My wife and I have a beardie named Peppi. He is 11 months old, and about 15'' long. After feeding him crickets for his first few months of life my wife decided that she couldn't tolerate them being in the house, and sadly in Canada dubia are illegal. So, we switched through a couple commercial diets and settled on Beardie Bites, which he really likes, but we noticed he wasn't growing very fast after we made the switch. Now he eats Fluker's brand freeze dried crickets, which he also loves (he even licks up the fallen off legs from the edges of his dish.) We feed him these as much as he will eat, always keeping his bowl stocked with a bunch of them.
My questions are, does he still need to have the crickets dusted, as the packaging says that they are gut loaded with calcuim, and secondly, as he is not getting any hydration from this food how often would it be recommended to bathe him? Every time he has had a bath since switching to the freeze dried crickets he drinks up the water for around a minute before switching to just soaking.
My two youngsters (Peppa and Toothless) are about the same age as your's , at a tad over 10 months old. They are on two live insect feeds per day (about 20 medium-large crickets each per day + some silkworms and a daily serve of greens and grated veg).
If you not allowed to have crickets in the house, and commercial roaches are illegal, other options are :
silkworms (excellent)
calcigents (excellent)
superworms (OK as treats for adult dragons)
locuses
I'd avoid using freeze dried or canned insects , unlikely your dragon will tolerate them.
Bites are worthless nutritionally.
Dry or soft pellets are OK as a "SNACK".
Flukers has serval products that don't live up to the promises of their packaging. I would not rely on their crickets to be well gutloaded or the correct calcium balance.
In the summers you might be able to breed soldier flies outside.
If you absolutely can't supply live bugs I'd include something like the bug pie or omnivore mix repashy sells. Insects are like 65-80% moisture, it will be tricky to get enough oral hydration to make up for the lack of moisture in the food. (Baths are only useful if he drinks in them)
I know many people are against superworms as a staple but in my opinion, they are better then any canned insect. They keep for a long time and don't smell/make noise. I dislike crickets and am allergic to roaches so I feed supers, occasionally silkworms.
Thank you for your help everyone! My thoughts on proper insect feeding are ongoing, but for now he does love the canned crickets, and I'll make sure that we give enough calcium suplements as well. He has an exo-terra UV light, so no worries there. That bug pie from repashy sounds great, maybe we'll try that once our current supply is used up.
I have continued giving him baths, and he has been drinking during them since he was just a few months old, and today I saw him by his water dish but it was all evaporated so I took it out and filled it up, and he immediately started drinking from it. He hasn't ever done that before so I'm really glad that we have another item to the list of the things that he gets his hydration from!
again, thank you for all your help. Any other suggestions would greatly be appreciated.
Flukers has serval products that don't live up to the promises of their packaging. I would not rely on their crickets to be well gutloaded or the correct calcium balance.

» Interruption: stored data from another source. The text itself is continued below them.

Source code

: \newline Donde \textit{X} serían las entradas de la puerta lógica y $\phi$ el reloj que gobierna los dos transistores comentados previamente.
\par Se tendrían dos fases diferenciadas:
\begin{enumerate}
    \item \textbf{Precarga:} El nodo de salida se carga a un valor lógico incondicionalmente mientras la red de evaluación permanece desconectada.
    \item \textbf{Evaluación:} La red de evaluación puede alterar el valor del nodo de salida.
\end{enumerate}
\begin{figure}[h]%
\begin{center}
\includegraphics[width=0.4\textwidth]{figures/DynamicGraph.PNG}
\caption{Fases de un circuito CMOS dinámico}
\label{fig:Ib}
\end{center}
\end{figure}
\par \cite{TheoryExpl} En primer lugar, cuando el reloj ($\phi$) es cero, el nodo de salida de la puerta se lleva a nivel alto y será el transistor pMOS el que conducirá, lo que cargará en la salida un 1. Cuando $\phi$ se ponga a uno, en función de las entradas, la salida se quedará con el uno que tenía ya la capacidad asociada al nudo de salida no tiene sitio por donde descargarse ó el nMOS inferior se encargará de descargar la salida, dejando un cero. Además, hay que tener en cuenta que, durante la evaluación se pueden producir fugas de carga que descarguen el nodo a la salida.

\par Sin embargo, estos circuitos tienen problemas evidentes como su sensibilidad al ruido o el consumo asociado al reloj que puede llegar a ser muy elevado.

In the summers you might be able to breed soldier flies outside.
If you absolutely can't supply live bugs I'd include something like the bug pie or omnivore mix repashy sells. Insects are like 65-80% moisture, it will be tricky to get enough oral hydration to make up for the lack of moisture in the food. (Baths are only useful if he drinks in them)
And if I'm guessing right, you would breed them for the larvae to be the feeder, not the mature fly right? I can't imagine Peppi ever catching a flying target... :lol:
someone mentioned the other day that soldier flies are quite good feeders , the flies are large and slow moving and their beardie love catching and eating them, so the maggots , pupae and flies are all useful as lizard food.
There are a few guides out with DIY info for bsfl composers. They are really popular with chicken keepers and fish farms.
The flies are good feeders for enrichment but may only be interesting to younger or more active dragons. Don't hurt to try, pepper had never been interested in them but when I had a tarantula she loved them. The adult flies are not high on calcium like the larvae tho.